Consolidated revenues for the three months ended October 31, 2017 (“Current Quarter”) decreased 1%, in comparison to the three months ended October 31, 2016 (“Comparative Period”) with the majority of the decrease related to the sale of Discovery Air Fire Services (“Fire Services”) and reduced airborne training services, partial offset by strong revenue growth in the North. Excluding revenues from Fire Services in the comparative period quarterly revenues increased 6% when compared to the comparative period.
EBITDA for the Current Quarter decreased by $1.1 million in comparison to the Comparative Period, primarily due to the sale Fire Services and decreased airborne training services.
Loss for the Current Quarter was $4.3 million compared to $3.9 million for the Comparative Period. The variance was mainly attributable to decreased EBITDA.
Consolidated revenues for the nine months ended October 31, 2017 (“Year-to-date”) decreased 14%, in comparison to the nine months ended October 31, 2016 (“Year-to-date Comparative Period”) with the majority of the decrease in revenue related to the sale of Fire Services, decreased airborne training in Canada, partially offset by strong growth in rotary and fixed wing services in the north.
Year-to-date EBITDA decreased by $12.5 million in comparison to the Year-to-date Comparative Period, primarily due to the sale Fire Services and decreased revenue.

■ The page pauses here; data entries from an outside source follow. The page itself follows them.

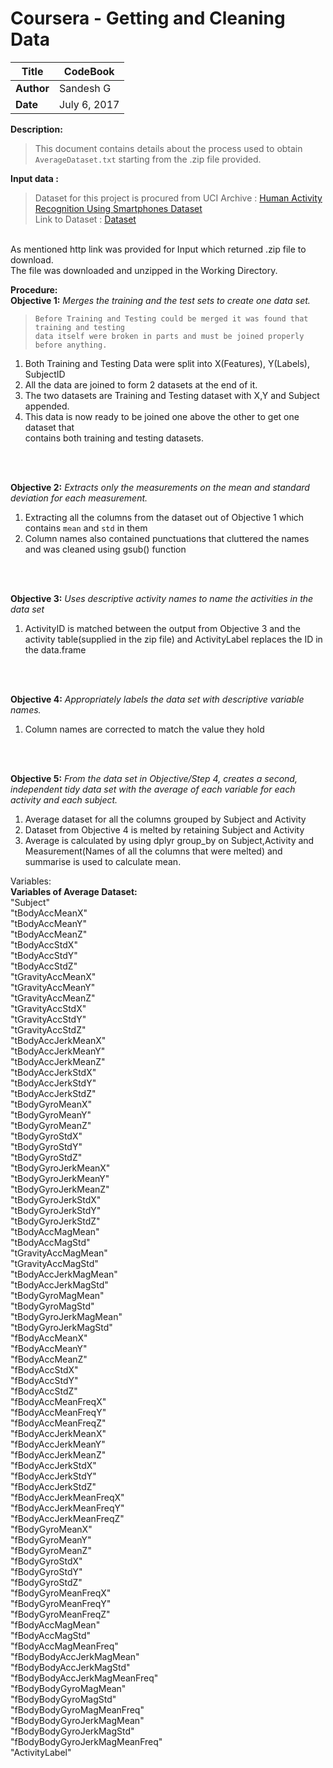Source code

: <h1>Coursera - Getting and Cleaning Data</h1>  


**Title**| CodeBook
----------|----------
**Author**| Sandesh G
**Date**  | July 6, 2017


**Description:**
> This document contains details about the process used to obtain `AverageDataset.txt`
> starting from the .zip file provided.


**Input data :**
> Dataset for this project is procured from UCI Archive : 
   [Human Activity Recognition Using Smartphones Dataset](http://archive.ics.uci.edu/ml/datasets/Human+Activity+Recognition+Using+Smartphones)
> </br>Link to Dataset : [Dataset](https://d396qusza40orc.cloudfront.net/getdata%2Fprojectfiles%2FUCI%20HAR%20Dataset.zip)

</br>
As mentioned http link was provided for Input which returned .zip file to download.
</br>The file was downloaded and unzipped in the Working Directory.</br>

**Procedure:**
</br> 
**Objective 1:** *Merges the training and the test sets to create one data set.*</br>
>     Before Training and Testing could be merged it was found that training and testing
>     data itself were broken in parts and must be joined properly before anything.
1. Both Training and Testing Data were split into X(Features), Y(Labels), SubjectID
2. All the data are joined to form 2 datasets at the end of it.
3. The two datasets are Training and Testing dataset with X,Y and Subject appended.
4. This data is now ready to be joined one above the other to get one dataset that</br> 
   contains both training and testing datasets.
</br>
</br>

**Objective 2:** *Extracts only the measurements on the mean and standard deviation for each measurement.*</br>

1. Extracting all the columns from the dataset out of Objective 1 which contains `mean` and `std` in them
2. Column names also contained punctuations that cluttered the names and was cleaned using gsub() function
</br>
</br>

**Objective 3:** *Uses descriptive activity names to name the activities in the data set*

1. ActivityID is matched between the output from Objective 3 and the activity table(supplied in the zip file) and 
   ActivityLabel replaces the ID in the data.frame
</br>
</br>

**Objective 4:** *Appropriately labels the data set with descriptive variable names.*

1. Column names are corrected to match the value they hold
</br>
</br>

**Objective 5:** *From the data set in Objective/Step 4, creates a second, independent tidy data set with the average of each variable for each activity and each subject.*

1. Average dataset for all the columns grouped by Subject and Activity
2. Dataset from Objective 4 is melted by retaining Subject and Activity
3. Average is calculated by using dplyr group_by on Subject,Activity and Measurement(Names of all the columns that were melted)
   and summarise is used to calculate mean.
   
   
Variables:</br>
**Variables of Average Dataset:**</br> 
  "Subject"</br>                      "tBodyAccMeanX"          </br>      "tBodyAccMeanY"               </br>
 "tBodyAccMeanZ"        </br>        "tBodyAccStdX"            </br>     "tBodyAccStdY"                </br>
 "tBodyAccStdZ"              </br>   "tGravityAccMeanX"      </br>       "tGravityAccMeanY"            </br>
 "tGravityAccMeanZ"     </br>        "tGravityAccStdX"         </br>     "tGravityAccStdY"             </br>
"tGravityAccStdZ"           </br>   "tBodyAccJerkMeanX"       </br>     "tBodyAccJerkMeanY"           </br>
"tBodyAccJerkMeanZ"   </br>         "tBodyAccJerkStdX"        </br>     "tBodyAccJerkStdY"            </br>
 "tBodyAccJerkStdZ"         </br>    "tBodyGyroMeanX"          </br>     "tBodyGyroMeanY"              </br>
 "tBodyGyroMeanZ"           </br>    "tBodyGyroStdX"            </br>    "tBodyGyroStdY"               </br>
 "tBodyGyroStdZ"         </br>       "tBodyGyroJerkMeanX"      </br>     "tBodyGyroJerkMeanY"          </br>
 "tBodyGyroJerkMeanZ"    </br>       "tBodyGyroJerkStdX"       </br>     "tBodyGyroJerkStdY"           </br>
 "tBodyGyroJerkStdZ"      </br>      "tBodyAccMagMean"         </br>     "tBodyAccMagStd"              </br>
"tGravityAccMagMean"     </br>      "tGravityAccMagStd"        </br>    "tBodyAccJerkMagMean"         </br>
 "tBodyAccJerkMagStd"      </br>     "tBodyGyroMagMean"         </br>    "tBodyGyroMagStd"             </br>
 "tBodyGyroJerkMagMean"    </br>     "tBodyGyroJerkMagStd"       </br>   "fBodyAccMeanX"               </br>
 "fBodyAccMeanY"           </br>     "fBodyAccMeanZ"           </br>     "fBodyAccStdX"                </br>
 "fBodyAccStdY"            </br>     "fBodyAccStdZ"           </br>      "fBodyAccMeanFreqX"           </br>
 "fBodyAccMeanFreqY"      </br>      "fBodyAccMeanFreqZ"      </br>      "fBodyAccJerkMeanX"           </br>
 "fBodyAccJerkMeanY"       </br>     "fBodyAccJerkMeanZ"      </br>      "fBodyAccJerkStdX"            </br>
 "fBodyAccJerkStdY"        </br>     "fBodyAccJerkStdZ"       </br>      "fBodyAccJerkMeanFreqX"       </br>
 "fBodyAccJerkMeanFreqY"  </br>      "fBodyAccJerkMeanFreqZ"   </br>      "fBodyGyroMeanX"              </br>
 "fBodyGyroMeanY"         </br>      "fBodyGyroMeanZ"           </br>     "fBodyGyroStdX"               </br>
 "fBodyGyroStdY"          </br>      "fBodyGyroStdZ"           </br>      "fBodyGyroMeanFreqX"          </br>
 "fBodyGyroMeanFreqY"    </br>       "fBodyGyroMeanFreqZ"       </br>     "fBodyAccMagMean"             </br>
 "fBodyAccMagStd"         </br>      "fBodyAccMagMeanFreq"     </br>      "fBodyBodyAccJerkMagMean"     </br>
"fBodyBodyAccJerkMagStd"  </br>     "fBodyBodyAccJerkMagMeanFreq"</br>   "fBodyBodyGyroMagMean"        </br>
 "fBodyBodyGyroMagStd"    </br>      "fBodyBodyGyroMagMeanFreq"   </br>   "fBodyBodyGyroJerkMagMean"    </br>
 "fBodyBodyGyroJerkMagStd" </br>     "fBodyBodyGyroJerkMagMeanFreq" </br> "ActivityLabel"  </br>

Year-to-date loss was $15.1 million compared to $5.8 million for the Year-to-date Comparative Period. The variance was mainly attributable to decreased EBITDA.
Forward-looking information and statements are included in this earnings release. Please refer to the statement regarding forward-looking statements contained in the Corporation’s MD&A for the three and nine months ended October 31, 2017, which are incorporated herein by reference. That statement provides an explanation as to what forward-looking statements are, and the specific factors, uncertainties and potential events that the Corporation has identified for the attention of readers. When relying on forward-looking information and statements to make decisions, investors and others should carefully consider these factors and other uncertainties and potential events.
The Corporation’s interim condensed consolidated financial statements and MD&A for the three and nine months ended October 31, 2017, have been filed concurrently and are available on the Corporation’s website at www.discoveryair.com and on SEDAR at www.sedar.com. The reader is encouraged to review the interim condensed consolidated financial statements and MD&A for quarter ended October 31, 2017 for more complete disclosure on the Corporation’s financial condition and results of operations.
The Corporation’s unsecured debentures trade on the Toronto Stock Exchange under the symbol DA.DB.A.
References to “EBITDA” are to net profit (loss) before finance costs, income taxes, depreciation of property and equipment and intangible assets, gains and losses on disposal of assets and extinguishment of debt, gains on acquisition and disposals, impairment losses, and gains and losses resulting from the change in fair value of financial liabilities. Management believes EBITDA to be an important metric in measuring the performance of the Corporation’s day-to-day operations. This measurement is useful in assessing the Corporation’s ability to service debt and to meet other payment obligations, and as a basis for valuation. “Working Capital” is current assets less current liabilities excluding current portion of loans and borrowings and operating line of credit.